I once aspired to Divature, Pumpkins, but fortunately I realized I want to live past 50. As Mama Gabbalot used to say, a great diva is a dead diva.
What drives great talent along the road to self-destruction? Take John Kirk. He had the gig of his life showcasing 32 different accents on TakeOffeh’s Travel Deal TV to the adulation of dozens. And before you know it, he nose dives into corner office on the Toronto Island in charge of launching a package holiday division for Porter. He may as well be smoking crack in a bathtub, poor fellow.
Duncan Bureau lived in the lap of the foothills – a shining beacon of Westjetness in Calgary. Then, in some crazed delirium of greatness, landed in Oakville. How the mighty do fall. Whyyy?

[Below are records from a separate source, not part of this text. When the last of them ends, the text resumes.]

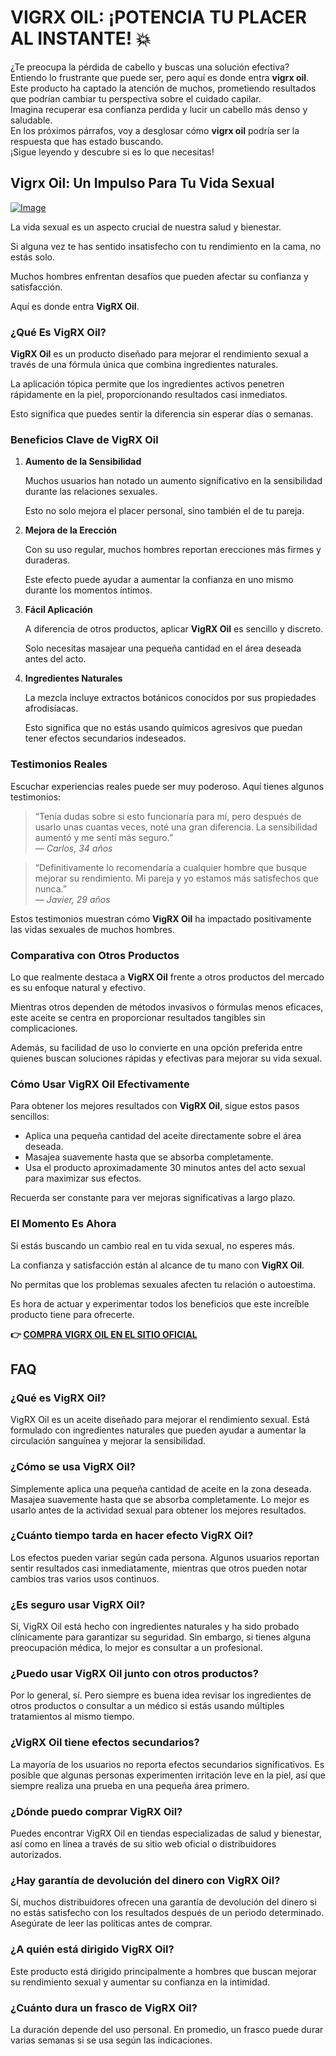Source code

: # VIGRX OIL: ¡POTENCIA TU PLACER AL INSTANTE! 💥

¿Te preocupa la pérdida de cabello y buscas una solución efectiva?  
Entiendo lo frustrante que puede ser, pero aquí es donde entra **vigrx oil**.  
Este producto ha captado la atención de muchos, prometiendo resultados que podrían cambiar tu perspectiva sobre el cuidado capilar.  
Imagina recuperar esa confianza perdida y lucir un cabello más denso y saludable.  
En los próximos párrafos, voy a desglosar cómo **vigrx oil** podría ser la respuesta que has estado buscando.  
¡Sigue leyendo y descubre si es lo que necesitas!

## Vigrx Oil: Un Impulso Para Tu Vida Sexual

[![Image](https://www2.sellhealth.com/7/VigRXOil_logo_500px120px.jpg)](https://gchaffi.com/RkdHBjqI)

La vida sexual es un aspecto crucial de nuestra salud y bienestar. 

Si alguna vez te has sentido insatisfecho con tu rendimiento en la cama, no estás solo. 

Muchos hombres enfrentan desafíos que pueden afectar su confianza y satisfacción. 

Aquí es donde entra **VigRX Oil**.

### ¿Qué Es VigRX Oil?

**VigRX Oil** es un producto diseñado para mejorar el rendimiento sexual a través de una fórmula única que combina ingredientes naturales.

La aplicación tópica permite que los ingredientes activos penetren rápidamente en la piel, proporcionando resultados casi inmediatos.

Esto significa que puedes sentir la diferencia sin esperar días o semanas.

### Beneficios Clave de VigRX Oil

1. **Aumento de la Sensibilidad**
   
   Muchos usuarios han notado un aumento significativo en la sensibilidad durante las relaciones sexuales.
   
   Esto no solo mejora el placer personal, sino también el de tu pareja.
   
2. **Mejora de la Erección**

   Con su uso regular, muchos hombres reportan erecciones más firmes y duraderas.
   
   Este efecto puede ayudar a aumentar la confianza en uno mismo durante los momentos íntimos.

3. **Fácil Aplicación**

   A diferencia de otros productos, aplicar **VigRX Oil** es sencillo y discreto.
   
   Solo necesitas masajear una pequeña cantidad en el área deseada antes del acto.

4. **Ingredientes Naturales**

   La mezcla incluye extractos botánicos conocidos por sus propiedades afrodisíacas.
   
   Esto significa que no estás usando químicos agresivos que puedan tener efectos secundarios indeseados.

### Testimonios Reales

Escuchar experiencias reales puede ser muy poderoso. Aquí tienes algunos testimonios:

> “Tenía dudas sobre si esto funcionaría para mí, pero después de usarlo unas cuantas veces, noté una gran diferencia. La sensibilidad aumentó y me sentí más seguro.”  
> — *Carlos, 34 años*

> “Definitivamente lo recomendaría a cualquier hombre que busque mejorar su rendimiento. Mi pareja y yo estamos más satisfechos que nunca.”  
> — *Javier, 29 años*

Estos testimonios muestran cómo **VigRX Oil** ha impactado positivamente las vidas sexuales de muchos hombres.

### Comparativa con Otros Productos

Lo que realmente destaca a **VigRX Oil** frente a otros productos del mercado es su enfoque natural y efectivo.

Mientras otros dependen de métodos invasivos o fórmulas menos eficaces, este aceite se centra en proporcionar resultados tangibles sin complicaciones.

Además, su facilidad de uso lo convierte en una opción preferida entre quienes buscan soluciones rápidas y efectivas para mejorar su vida sexual.

### Cómo Usar VigRX Oil Efectivamente

Para obtener los mejores resultados con **VigRX Oil**, sigue estos pasos sencillos:

- Aplica una pequeña cantidad del aceite directamente sobre el área deseada.
- Masajea suavemente hasta que se absorba completamente.
- Usa el producto aproximadamente 30 minutos antes del acto sexual para maximizar sus efectos.

Recuerda ser constante para ver mejoras significativas a largo plazo.

### El Momento Es Ahora

Si estás buscando un cambio real en tu vida sexual, no esperes más. 

La confianza y satisfacción están al alcance de tu mano con **VigRX Oil**. 

No permitas que los problemas sexuales afecten tu relación o autoestima. 

Es hora de actuar y experimentar todos los beneficios que este increíble producto tiene para ofrecerte.



**👉 [COMPRA VIGRX OIL EN EL SITIO OFICIAL](https://gchaffi.com/RkdHBjqI)**

## FAQ

### ¿Qué es VigRX Oil?
VigRX Oil es un aceite diseñado para mejorar el rendimiento sexual. Está formulado con ingredientes naturales que pueden ayudar a aumentar la circulación sanguínea y mejorar la sensibilidad.

### ¿Cómo se usa VigRX Oil?
Simplemente aplica una pequeña cantidad de aceite en la zona deseada. Masajea suavemente hasta que se absorba completamente. Lo mejor es usarlo antes de la actividad sexual para obtener los mejores resultados.

### ¿Cuánto tiempo tarda en hacer efecto VigRX Oil?
Los efectos pueden variar según cada persona. Algunos usuarios reportan sentir resultados casi inmediatamente, mientras que otros pueden notar cambios tras varios usos continuos.

### ¿Es seguro usar VigRX Oil?
Sí, VigRX Oil está hecho con ingredientes naturales y ha sido probado clínicamente para garantizar su seguridad. Sin embargo, si tienes alguna preocupación médica, lo mejor es consultar a un profesional.

### ¿Puedo usar VigRX Oil junto con otros productos?
Por lo general, sí. Pero siempre es buena idea revisar los ingredientes de otros productos o consultar a un médico si estás usando múltiples tratamientos al mismo tiempo.

### ¿VigRX Oil tiene efectos secundarios?
La mayoría de los usuarios no reporta efectos secundarios significativos. Es posible que algunas personas experimenten irritación leve en la piel, así que siempre realiza una prueba en una pequeña área primero.

### ¿Dónde puedo comprar VigRX Oil?
Puedes encontrar VigRX Oil en tiendas especializadas de salud y bienestar, así como en línea a través de su sitio web oficial o distribuidores autorizados.

### ¿Hay garantía de devolución del dinero con VigRX Oil?
Sí, muchos distribuidores ofrecen una garantía de devolución del dinero si no estás satisfecho con los resultados después de un periodo determinado. Asegúrate de leer las políticas antes de comprar.

### ¿A quién está dirigido VigRX Oil?
Este producto está dirigido principalmente a hombres que buscan mejorar su rendimiento sexual y aumentar su confianza en la intimidad. 

### ¿Cuánto dura un frasco de VigRX Oil?
La duración depende del uso personal. En promedio, un frasco puede durar varias semanas si se usa según las indicaciones.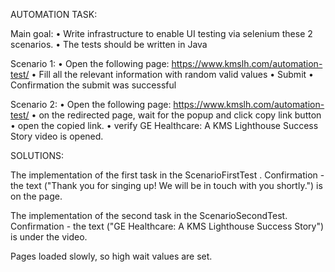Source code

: AUTOMATION TASK:

Main goal:
•	Write infrastructure to enable UI testing via selenium these 2 scenarios.
•	The tests should be written in Java

Scenario 1:
•	Open the following page: https://www.kmslh.com/automation-test/
•	Fill all the relevant information with random valid values
•	Submit
•	Confirmation the submit was successful

Scenario 2:
•	Open the following page: https://www.kmslh.com/automation-test/
•	on the redirected page, wait for the popup and click copy link button
•	open the copied link.
•	verify GE Healthcare: A KMS Lighthouse Success Story video is opened.


SOLUTIONS:

The implementation of the first task in the ScenarioFirstTest . 
Confirmation - the text ("Thank you for singing up! 
We will be in touch with you shortly.") is on the page.

The implementation of the second task in the ScenarioSecondTest. 
Confirmation - the text ("GE Healthcare: A KMS Lighthouse Success Story") is under the video.

Pages loaded slowly, so high wait values are set.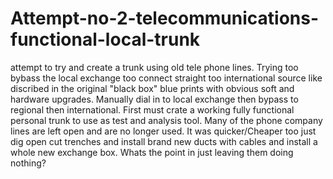 # Attempt-no-2-telecommunications-functional-local-trunk
attempt to try and create a trunk using old tele phone lines. Trying too bybass the local exchange too connect straight too international source like discribed in the original "black box" blue prints with obvious soft and hardware upgrades. Manually dial in to local exchange then bypass to regional then international. First must crate a working fully functional personal trunk to use as test and analysis tool. Many of the phone company lines are left open and are no longer used. It was quicker/Cheaper too just dig open cut trenches and install brand new ducts with cables and install a whole new exchange box. Whats the point in just leaving them doing nothing?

Mexico’s hot Tourism Minister, Gloria Guevara, was on top of her game until last Friday. The once gifted woman told B.C. tourists that they have a better chance of being shot in the U.S. than in Mexico. Gloria, I had such hopes for you, dahrling. In one power intoxicated statement, you managed to not only ensure Canadians stay away from any place where they can be shot -- whatever the percentages – you simultaneously slighted the world’s most powerful nation, whose inhabitants are already plenty weary of travelling Mexico. Now that’s a class A bungle worthy of the most sophisticated diva.